Il suit de l'ensemble des considérations qui précèdent que les époux X. ne sont pas recevables, pour défaut d'action, à agir en nullité des stipulations des intérêts conventionnels mentionnées dans les offres préalables de prêt immobilier qu'ils ont acceptées. »
2/ « Ensuite, aucun principe du droit de l'Union européenne n'interdit de fixer le point de départ du délai de prescription de l'action en déchéance des intérêts conventionnels, en cas d'omission ou d'inexactitude du TEG, en cours d'exécution du prêt dès lors que la loi concilie l'exercice effectif du recours ouvert au consommateur informé des faits lui permettant d'exercer son action avec le principe de sécurité juridique qui fonde les relations contractuelles.
Enfin, en matière de clause abusive, l'action en déclaration réputée non écrite d'une clause abusive au sens de l'article L. 132-1 du code de la consommation, laquelle n'est pas assujettie à la prescription, est distincte de l'action en déchéance des intérêts conventionnels en cas d'inexactitude du TEG induite même par l'application d'une clause qui serait abusive. »
3/ « Cependant, les intimés n'ont pas saisi la cour d'une demande tendant à voir déclarée abusive et réputée non écrite cette clause de laquelle ils déduisent que le prêteur a calculé les intérêts conventionnels sur la base d'une année civile de 360 jours au lieu de 365 jours, l'étude financière produite aux débats étant censée confirmer ce fait. »
4/ « Les époux X. font grief au jugement d'avoir rejeté leur demande de dommages et intérêts pour manquement du prêteur à son devoir de loyauté alors que la société Crédit Lyonnais était parfaitement consciente de l'interdiction qui lui était faite de pratiquer un calcul des intérêts périodiques sur une base autre que l'année civile, faisant en pleine conscience application d'une clause abusive au détriment de son devoir de loyauté.

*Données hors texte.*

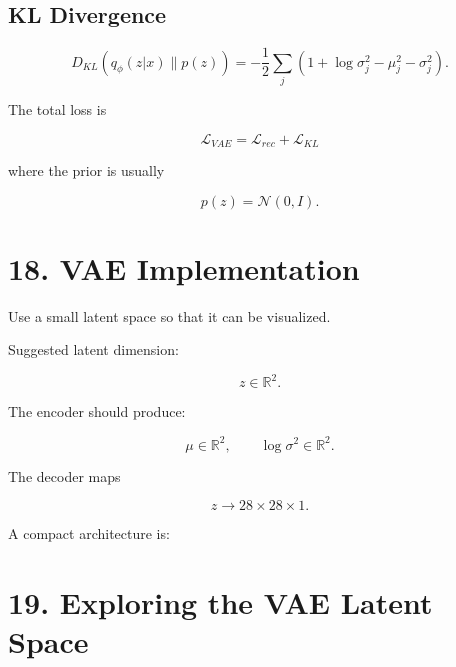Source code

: \documentclass[10pt]{article}
\begin{document}
\subsection*{KL Divergence}

\[
D_{KL}
\left(
q_{\phi}(z|x)\parallel p(z)
\right)
=
-\frac{1}{2}
\sum_j
\left(
1+\log\sigma_j^2-\mu_j^2-\sigma_j^2
\right).
\]

The total loss is

\[
\boxed{
\mathcal{L}_{VAE}
=
\mathcal{L}_{rec}
+
\mathcal{L}_{KL}
}
\]

where the prior is usually

\[
p(z)=\mathcal{N}(0,I).
\]

\section*{18. VAE Implementation}

Use a small latent space so that it can be visualized.

Suggested latent dimension:

\[
z\in\mathbb{R}^{2}.
\]

The encoder should produce:

\[
\mu\in\mathbb{R}^{2},
\qquad
\log\sigma^2\in\mathbb{R}^{2}.
\]

The decoder maps

\[
z\rightarrow28\times28\times1.
\]

A compact architecture is:

\begin{center}
\end{center}

\section*{19. Exploring the VAE Latent Space}
\end{document}

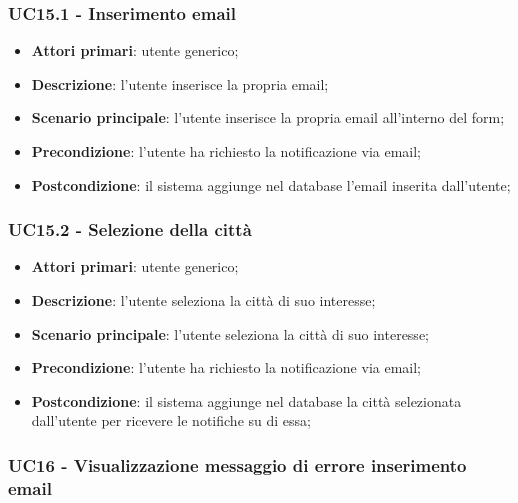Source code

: \subsubsection{UC15.1 - Inserimento email}\label{CasiDUsoCasiDUsoFacoltativiTraUnUtenteEIlFrontEndElencoCasiDUsoUC15.1InserimentoEmail}

\begin{itemize}
	\item \textbf{Attori primari}: utente generico;
	\item \textbf{Descrizione}: l'utente inserisce la propria email;
	\item \textbf{Scenario principale}: l'utente inserisce la propria email all'interno del form;
	\item \textbf{Precondizione}: l'utente ha richiesto la notificazione via email;
	\item \textbf{Postcondizione}: il sistema aggiunge nel database l'email inserita dall'utente;
\end{itemize}

\subsubsection{UC15.2 - Selezione della città}\label{CasiDUsoCasiDUsoFacoltativiTraUnUtenteEIlFrontEndElencoCasiDUsoUC15.2SelezioneCitta}

\begin{itemize}
	\item \textbf{Attori primari}: utente generico;
	\item \textbf{Descrizione}: l'utente seleziona la città di suo interesse;
	\item \textbf{Scenario principale}: l'utente seleziona la città di suo interesse;
	\item \textbf{Precondizione}: l'utente ha richiesto la notificazione via email;
	\item \textbf{Postcondizione}: il sistema aggiunge nel database la città selezionata dall'utente per ricevere le notifiche su di essa;
\end{itemize}


\subsubsection{UC16 - Visualizzazione messaggio di errore inserimento email}\label{CasiDUsoCasiDUsoFacoltativiTraUnUtenteEIlFrontEndElencoCasiDUsoUC16VisualizzazioneMessaggioDiErroreEmailErrata}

Mais, d'une part, en l'espèce, le calcul prohibé sur 360 jours a concerné les seuls intérêts intercalaires sur la première échéance, générant un surcoût du 5,04 euros de sorte qu'il ne peut être considéré que la clause a entraîné un déséquilibre significatif entre les droits et obligations des parties au sens de l'article L. 132-1 du code de la consommation. »
COUR D’APPEL DE PAU
DEUXIÈME CHAMBRE SECTION 1
ARRÊT DU 27 SEPTEMBRE 2021
ÉLÉMENTS D’IDENTIFICATION DE LA DÉCISION (N.B. : mention ne figurant pas sur l’original)
R.G. n° 19/03266. Arrêt n° 21/3571. N° Portalis DBVV-V-B7D-HMMY. Nature affaire : Action en responsabilité exercée contre l'établissement de crédit pour octroi abusif de crédits ou brusque rupture de crédits.
ARRÊT : Prononcé publiquement par mise à disposition de l'arrêt au greffe de la Cour le 27 septembre 2021, les parties en ayant été préalablement avisées dans les conditions prévues au deuxième alinéa de l'article 450 du Code de Procédure Civile.
APRES DÉBATS à l'audience publique tenue le 28 juin 2021, devant : Monsieur Philippe DARRACQ, magistrat chargé du rapport, assisté de Madame Nathalène DENIS, Greffière présente à l'appel des causes.
Philippe DARRACQ, en application des articles 805 et 907 du Code de Procédure Civile et à défaut d'opposition a tenu l'audience pour entendre les plaidoiries, en présence de Marie-Paule ALZEARI et en a rendu compte à la Cour composée de : Madame Marie-Paule ALZEARI, Présidente, Monsieur Philippe DARRACQ, Conseiller, Monsieur Marc MAGNON, Conseiller, qui en ont délibéré conformément à la loi.
dans l'affaire opposant :
APPELANTE :
Société anonyme CRÉDIT LYONNAIS
immatriculée au RCS de LYON sous le numéro XXX, représentée par son directeur général domicilié en cette qualité au siège [...], [...], Représentée par Maître Isabelle U.-S. de la SCP U.-S. G. V. B., avocat au barreau de BAYONNE, Assistée de Maître Pierre B., avocat au barreau de LYON
INTIMÉS :
Monsieur X.
né le [date] à [ville], de nationalité Française, [...], [...]
Madame Y. épouse X.
née le [date] à [ville], de nationalité Française, [...], [...]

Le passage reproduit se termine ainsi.